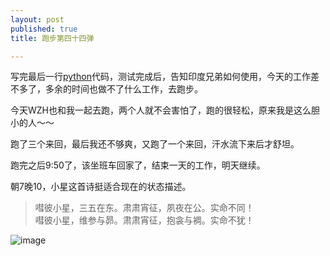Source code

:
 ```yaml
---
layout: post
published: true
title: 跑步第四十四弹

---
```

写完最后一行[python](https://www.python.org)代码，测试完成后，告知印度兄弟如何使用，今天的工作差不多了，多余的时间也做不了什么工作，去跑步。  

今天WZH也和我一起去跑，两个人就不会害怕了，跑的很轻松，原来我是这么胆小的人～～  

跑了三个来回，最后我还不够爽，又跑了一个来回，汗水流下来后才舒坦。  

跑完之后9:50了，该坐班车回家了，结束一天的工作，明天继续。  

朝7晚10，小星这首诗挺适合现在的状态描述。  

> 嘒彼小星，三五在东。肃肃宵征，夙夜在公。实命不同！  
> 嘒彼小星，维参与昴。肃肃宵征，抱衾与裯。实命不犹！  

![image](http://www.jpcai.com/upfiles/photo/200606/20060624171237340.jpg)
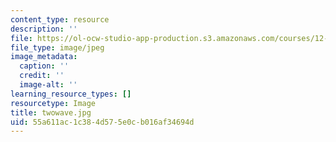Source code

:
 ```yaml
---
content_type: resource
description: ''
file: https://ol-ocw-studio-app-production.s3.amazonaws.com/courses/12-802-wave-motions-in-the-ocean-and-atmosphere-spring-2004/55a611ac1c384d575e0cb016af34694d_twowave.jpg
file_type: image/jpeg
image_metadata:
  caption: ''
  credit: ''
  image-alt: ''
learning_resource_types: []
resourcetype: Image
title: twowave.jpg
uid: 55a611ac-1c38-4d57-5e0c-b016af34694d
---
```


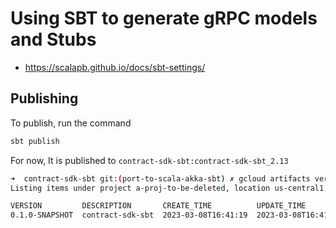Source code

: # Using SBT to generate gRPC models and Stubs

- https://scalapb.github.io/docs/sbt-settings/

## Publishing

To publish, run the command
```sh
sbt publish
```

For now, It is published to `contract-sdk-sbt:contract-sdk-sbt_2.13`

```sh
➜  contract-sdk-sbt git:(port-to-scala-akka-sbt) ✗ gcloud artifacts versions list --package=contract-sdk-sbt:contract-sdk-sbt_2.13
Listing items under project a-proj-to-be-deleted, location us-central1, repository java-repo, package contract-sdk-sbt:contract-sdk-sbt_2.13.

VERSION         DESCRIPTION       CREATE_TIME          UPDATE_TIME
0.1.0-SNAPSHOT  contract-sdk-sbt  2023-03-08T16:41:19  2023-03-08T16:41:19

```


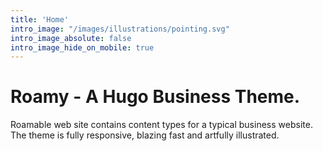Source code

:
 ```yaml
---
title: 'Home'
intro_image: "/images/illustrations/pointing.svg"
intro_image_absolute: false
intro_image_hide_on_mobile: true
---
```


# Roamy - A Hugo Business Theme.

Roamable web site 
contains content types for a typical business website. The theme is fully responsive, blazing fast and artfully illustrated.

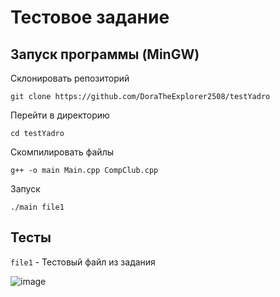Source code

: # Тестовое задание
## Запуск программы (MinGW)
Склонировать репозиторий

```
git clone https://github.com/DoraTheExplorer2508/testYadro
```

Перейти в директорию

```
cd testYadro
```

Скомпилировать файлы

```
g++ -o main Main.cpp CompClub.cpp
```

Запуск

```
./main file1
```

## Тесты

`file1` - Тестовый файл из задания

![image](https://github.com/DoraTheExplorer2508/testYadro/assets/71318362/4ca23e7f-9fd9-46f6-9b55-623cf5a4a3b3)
· · ·
> _ABOUT THIS TASK_: From the listing above, report the number of lines containing the string "package", without any accompanying remarks.

> _YOUR SOLUTION_: 2